- **Work required**
The reply to the records below should contain exactly the lines from the line with "in the loop!" through the line with "outputs, and code.", and nothing besides.

- **Available data**
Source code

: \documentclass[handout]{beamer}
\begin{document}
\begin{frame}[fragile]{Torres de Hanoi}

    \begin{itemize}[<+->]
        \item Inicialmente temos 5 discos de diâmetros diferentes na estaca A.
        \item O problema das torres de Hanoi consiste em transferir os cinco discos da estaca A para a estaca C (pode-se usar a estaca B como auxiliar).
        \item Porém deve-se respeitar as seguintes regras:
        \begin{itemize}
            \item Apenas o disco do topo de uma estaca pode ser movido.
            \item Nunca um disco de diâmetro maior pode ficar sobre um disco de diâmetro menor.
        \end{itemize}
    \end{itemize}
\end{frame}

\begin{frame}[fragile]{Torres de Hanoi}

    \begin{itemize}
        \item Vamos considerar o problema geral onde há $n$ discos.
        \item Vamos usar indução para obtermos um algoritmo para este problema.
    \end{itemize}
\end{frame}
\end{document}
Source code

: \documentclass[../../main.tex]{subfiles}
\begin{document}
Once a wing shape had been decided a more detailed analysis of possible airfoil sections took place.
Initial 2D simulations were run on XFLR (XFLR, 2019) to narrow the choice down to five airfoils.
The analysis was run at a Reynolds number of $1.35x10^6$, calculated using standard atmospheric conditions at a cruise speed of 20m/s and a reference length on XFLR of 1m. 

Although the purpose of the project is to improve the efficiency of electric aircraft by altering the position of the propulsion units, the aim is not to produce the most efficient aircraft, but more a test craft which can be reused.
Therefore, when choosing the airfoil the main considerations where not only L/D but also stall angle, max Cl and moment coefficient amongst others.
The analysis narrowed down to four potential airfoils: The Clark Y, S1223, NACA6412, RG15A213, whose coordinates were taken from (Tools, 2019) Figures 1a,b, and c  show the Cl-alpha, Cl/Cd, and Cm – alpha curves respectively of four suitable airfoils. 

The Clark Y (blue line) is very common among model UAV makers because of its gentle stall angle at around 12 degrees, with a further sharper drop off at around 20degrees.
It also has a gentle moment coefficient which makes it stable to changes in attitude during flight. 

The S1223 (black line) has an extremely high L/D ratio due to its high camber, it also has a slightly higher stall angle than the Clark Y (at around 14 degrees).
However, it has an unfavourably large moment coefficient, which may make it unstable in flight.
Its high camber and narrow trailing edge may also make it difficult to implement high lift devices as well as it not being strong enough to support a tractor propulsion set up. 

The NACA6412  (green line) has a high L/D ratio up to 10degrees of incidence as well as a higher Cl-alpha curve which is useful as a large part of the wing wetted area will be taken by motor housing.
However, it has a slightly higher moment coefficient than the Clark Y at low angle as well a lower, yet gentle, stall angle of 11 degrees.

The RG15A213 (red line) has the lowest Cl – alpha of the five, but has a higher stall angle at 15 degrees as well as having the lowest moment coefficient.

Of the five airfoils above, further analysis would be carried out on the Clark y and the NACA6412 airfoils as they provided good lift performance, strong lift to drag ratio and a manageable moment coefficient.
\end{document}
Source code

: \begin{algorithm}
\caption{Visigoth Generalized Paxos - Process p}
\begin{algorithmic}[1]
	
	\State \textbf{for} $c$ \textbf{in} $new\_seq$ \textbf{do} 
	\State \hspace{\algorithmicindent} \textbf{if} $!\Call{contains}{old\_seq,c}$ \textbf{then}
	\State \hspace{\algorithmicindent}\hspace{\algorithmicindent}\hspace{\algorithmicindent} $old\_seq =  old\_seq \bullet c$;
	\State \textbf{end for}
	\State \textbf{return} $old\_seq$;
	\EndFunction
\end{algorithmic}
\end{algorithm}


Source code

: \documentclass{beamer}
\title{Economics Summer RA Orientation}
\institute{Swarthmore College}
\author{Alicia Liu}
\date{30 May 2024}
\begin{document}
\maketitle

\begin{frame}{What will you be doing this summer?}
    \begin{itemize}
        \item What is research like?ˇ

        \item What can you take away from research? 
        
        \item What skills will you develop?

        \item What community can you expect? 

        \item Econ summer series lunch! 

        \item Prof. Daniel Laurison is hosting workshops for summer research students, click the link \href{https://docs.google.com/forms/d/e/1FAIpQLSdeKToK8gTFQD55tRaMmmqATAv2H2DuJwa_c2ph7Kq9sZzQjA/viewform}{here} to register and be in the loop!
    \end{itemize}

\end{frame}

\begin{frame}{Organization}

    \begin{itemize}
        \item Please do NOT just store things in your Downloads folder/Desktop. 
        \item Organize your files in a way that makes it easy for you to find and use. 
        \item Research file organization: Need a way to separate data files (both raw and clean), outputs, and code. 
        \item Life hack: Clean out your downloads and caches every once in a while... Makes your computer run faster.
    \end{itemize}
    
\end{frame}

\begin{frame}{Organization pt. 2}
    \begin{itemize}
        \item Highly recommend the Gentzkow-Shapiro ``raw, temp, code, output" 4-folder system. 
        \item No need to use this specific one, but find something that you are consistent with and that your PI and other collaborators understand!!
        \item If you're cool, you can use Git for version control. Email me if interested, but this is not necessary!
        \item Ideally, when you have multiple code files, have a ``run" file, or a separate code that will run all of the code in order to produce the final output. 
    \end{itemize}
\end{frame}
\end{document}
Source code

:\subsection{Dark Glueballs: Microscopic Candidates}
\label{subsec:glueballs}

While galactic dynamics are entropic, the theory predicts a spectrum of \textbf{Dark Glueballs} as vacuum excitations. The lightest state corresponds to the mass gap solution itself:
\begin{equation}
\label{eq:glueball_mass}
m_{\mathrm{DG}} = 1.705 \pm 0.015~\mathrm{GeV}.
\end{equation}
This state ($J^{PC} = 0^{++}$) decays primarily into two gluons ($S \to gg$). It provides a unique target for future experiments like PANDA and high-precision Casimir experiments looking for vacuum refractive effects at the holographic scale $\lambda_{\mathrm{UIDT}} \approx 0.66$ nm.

- **Problem solution**
        \item Prof. Daniel Laurison is hosting workshops for summer research students, click the link \href{https://docs.google.com/forms/d/e/1FAIpQLSdeKToK8gTFQD55tRaMmmqATAv2H2DuJwa_c2ph7Kq9sZzQjA/viewform}{here} to register and be in the loop!
    \end{itemize}

\end{frame}

\begin{frame}{Organization}

    \begin{itemize}
        \item Please do NOT just store things in your Downloads folder/Desktop. 
        \item Organize your files in a way that makes it easy for you to find and use. 
        \item Research file organization: Need a way to separate data files (both raw and clean), outputs, and code. 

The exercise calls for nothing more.